* _Extracted data entries_
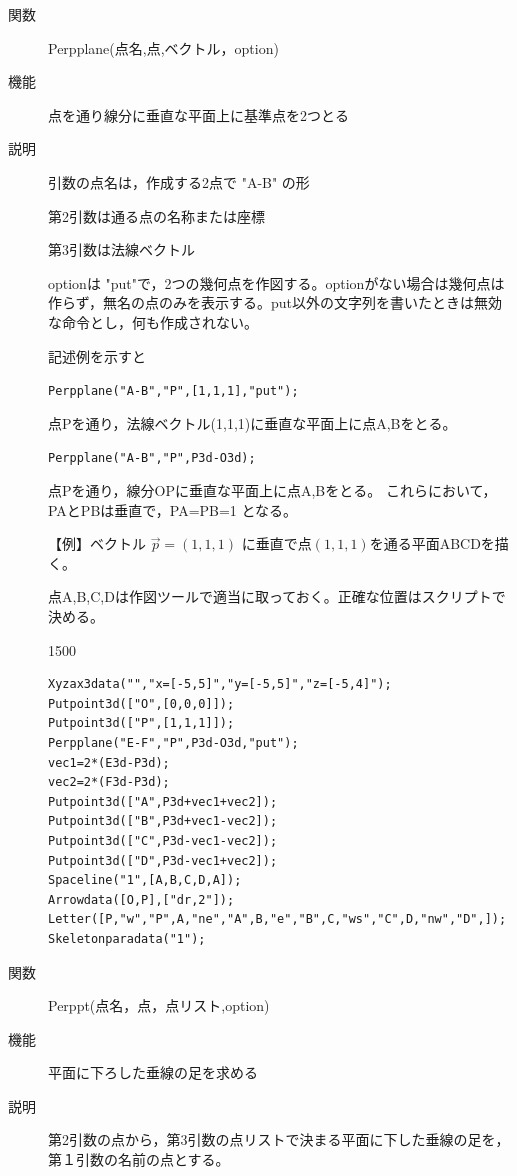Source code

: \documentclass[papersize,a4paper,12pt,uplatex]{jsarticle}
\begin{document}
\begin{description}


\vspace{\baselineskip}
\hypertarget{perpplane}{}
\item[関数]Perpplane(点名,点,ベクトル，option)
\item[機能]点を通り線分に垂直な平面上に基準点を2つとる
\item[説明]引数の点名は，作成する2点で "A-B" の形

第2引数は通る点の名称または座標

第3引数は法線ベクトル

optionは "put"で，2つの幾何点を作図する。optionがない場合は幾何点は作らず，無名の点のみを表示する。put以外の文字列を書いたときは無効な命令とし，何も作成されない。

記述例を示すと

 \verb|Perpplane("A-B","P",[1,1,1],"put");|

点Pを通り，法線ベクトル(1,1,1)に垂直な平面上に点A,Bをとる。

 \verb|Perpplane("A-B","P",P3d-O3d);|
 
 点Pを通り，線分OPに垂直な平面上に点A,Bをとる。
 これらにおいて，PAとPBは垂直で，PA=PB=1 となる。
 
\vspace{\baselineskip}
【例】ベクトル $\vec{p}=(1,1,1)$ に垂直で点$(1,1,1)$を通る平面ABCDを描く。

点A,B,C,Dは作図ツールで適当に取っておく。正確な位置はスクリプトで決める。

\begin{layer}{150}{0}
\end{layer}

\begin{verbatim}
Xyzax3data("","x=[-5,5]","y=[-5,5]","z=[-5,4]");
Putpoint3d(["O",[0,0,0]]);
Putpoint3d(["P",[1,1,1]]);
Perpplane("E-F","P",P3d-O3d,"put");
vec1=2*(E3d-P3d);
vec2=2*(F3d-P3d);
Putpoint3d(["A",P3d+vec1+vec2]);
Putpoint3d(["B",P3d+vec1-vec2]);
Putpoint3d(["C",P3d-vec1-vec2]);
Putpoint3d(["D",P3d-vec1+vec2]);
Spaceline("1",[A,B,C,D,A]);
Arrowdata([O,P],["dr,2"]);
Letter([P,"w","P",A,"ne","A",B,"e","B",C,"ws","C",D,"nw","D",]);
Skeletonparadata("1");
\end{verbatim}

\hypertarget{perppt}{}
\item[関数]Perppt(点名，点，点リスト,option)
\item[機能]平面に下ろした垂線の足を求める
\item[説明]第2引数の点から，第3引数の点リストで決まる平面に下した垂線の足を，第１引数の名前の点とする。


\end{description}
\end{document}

==

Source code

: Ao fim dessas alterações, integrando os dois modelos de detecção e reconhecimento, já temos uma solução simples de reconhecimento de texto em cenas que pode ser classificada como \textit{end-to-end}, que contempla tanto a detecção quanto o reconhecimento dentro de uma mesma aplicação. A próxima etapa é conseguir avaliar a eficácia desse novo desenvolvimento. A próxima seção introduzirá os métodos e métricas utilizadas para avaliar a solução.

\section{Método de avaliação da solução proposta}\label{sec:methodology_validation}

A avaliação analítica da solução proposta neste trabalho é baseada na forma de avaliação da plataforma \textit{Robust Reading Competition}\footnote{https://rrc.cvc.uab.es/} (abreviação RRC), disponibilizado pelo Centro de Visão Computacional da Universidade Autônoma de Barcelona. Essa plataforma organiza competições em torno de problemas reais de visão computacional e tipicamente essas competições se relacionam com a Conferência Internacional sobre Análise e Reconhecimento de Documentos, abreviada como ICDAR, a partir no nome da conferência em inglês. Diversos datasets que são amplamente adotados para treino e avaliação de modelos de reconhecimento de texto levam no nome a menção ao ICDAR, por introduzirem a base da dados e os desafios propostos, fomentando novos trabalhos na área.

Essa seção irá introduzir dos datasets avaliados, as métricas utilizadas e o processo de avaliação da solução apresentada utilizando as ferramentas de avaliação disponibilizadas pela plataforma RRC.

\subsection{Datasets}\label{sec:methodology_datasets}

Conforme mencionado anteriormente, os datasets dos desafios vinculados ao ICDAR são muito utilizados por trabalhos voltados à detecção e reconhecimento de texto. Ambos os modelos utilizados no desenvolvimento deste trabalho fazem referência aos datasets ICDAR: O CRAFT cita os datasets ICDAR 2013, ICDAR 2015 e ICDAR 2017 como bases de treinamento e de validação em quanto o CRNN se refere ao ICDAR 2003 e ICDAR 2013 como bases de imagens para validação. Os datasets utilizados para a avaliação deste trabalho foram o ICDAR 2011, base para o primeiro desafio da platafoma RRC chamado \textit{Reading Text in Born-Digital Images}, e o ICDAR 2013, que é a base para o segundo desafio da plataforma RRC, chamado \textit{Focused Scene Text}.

* _THE TASK_
For the word "label", tally the lines of the entries in which it appears and give the total alone.

* _YOUR SOLUTION_
2